■ Activity: Please report each line of the data below that contains "numberwithin".

■ Raw data:

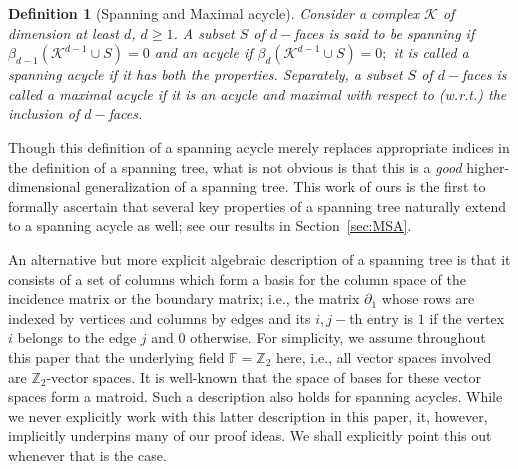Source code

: \documentclass[12pt]{amsart}
\newcommand{\gt}[1]{\textcolor{blue}{#1}}
\newcommand{\remove}[1]{}
\renewcommand{\gt}[1]{#1}
\newtheorem{definition}[theorem]{Definition}
\numberwithin{equation}{section}
\numberwithin{theorem}{section}
\newcommand{\1}{\mathbf{1}}
\def\K{\mathcal{K}}
\def\bF{\mathbb{F}}
\def\bZ{\mathbb{Z}}
\begin{document}
\begin{definition}[Spanning and Maximal acycle]
\label{def:SA}
Consider a complex $\K$ of dimension at least $d$, $d \geq 1$. \gt{A subset $S$ of $d-$faces is said to be {\em spanning} if $\beta_{d-1}(\K^{d-1} \cup S) = 0$ and an {\em acycle} if $\beta_{d}(\K^{d-1} \cup S) = 0;$ it is called a {\em spanning acycle} if it has both the properties. Separately,} a subset $S$ of $d-$faces is called a {\em maximal acycle} if it is an acycle and maximal with respect to (w.r.t.) the inclusion of $d-$faces.
\end{definition}
%

Though this definition of a spanning acycle merely replaces appropriate indices in the definition of a spanning tree, what is not obvious is that this is a \emph{good} higher-dimensional generalization of a spanning tree. \gt{This work of ours is the first to formally ascertain that several key properties of a spanning tree naturally extend to a spanning acycle as well; see our results in Section~\ref{sec:MSA}.}

\gt{An alternative but} more explicit algebraic description of a spanning tree is that  it consists of a set of columns which form a basis for the column space of the incidence matrix or \gt{the} boundary matrix; i.e., the matrix  $\partial_1$ whose rows are indexed by vertices and columns by edges \remove{such that the} \gt{and its} $i,j-$th entry is $1$ if the vertex $i$ belongs to the edge $j$ and $0$ otherwise. For simplicity, we \remove{are assuming our} \gt{assume throughout this paper that the} underlying field $\bF = \bZ_2$ here, i.e., all vector spaces involved are $\bZ_2$-vector spaces. It is well-known that the space of bases for these vector spaces form a matroid. Such a description also holds for spanning acycles. \gt{While we never explicitly work with this latter description in this paper, it, however, implicitly underpins many of our proof ideas. We shall explicitly point this out whenever that is the case.} 
\end{document}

■ Solution below:
\numberwithin{equation}{section}
\numberwithin{theorem}{section}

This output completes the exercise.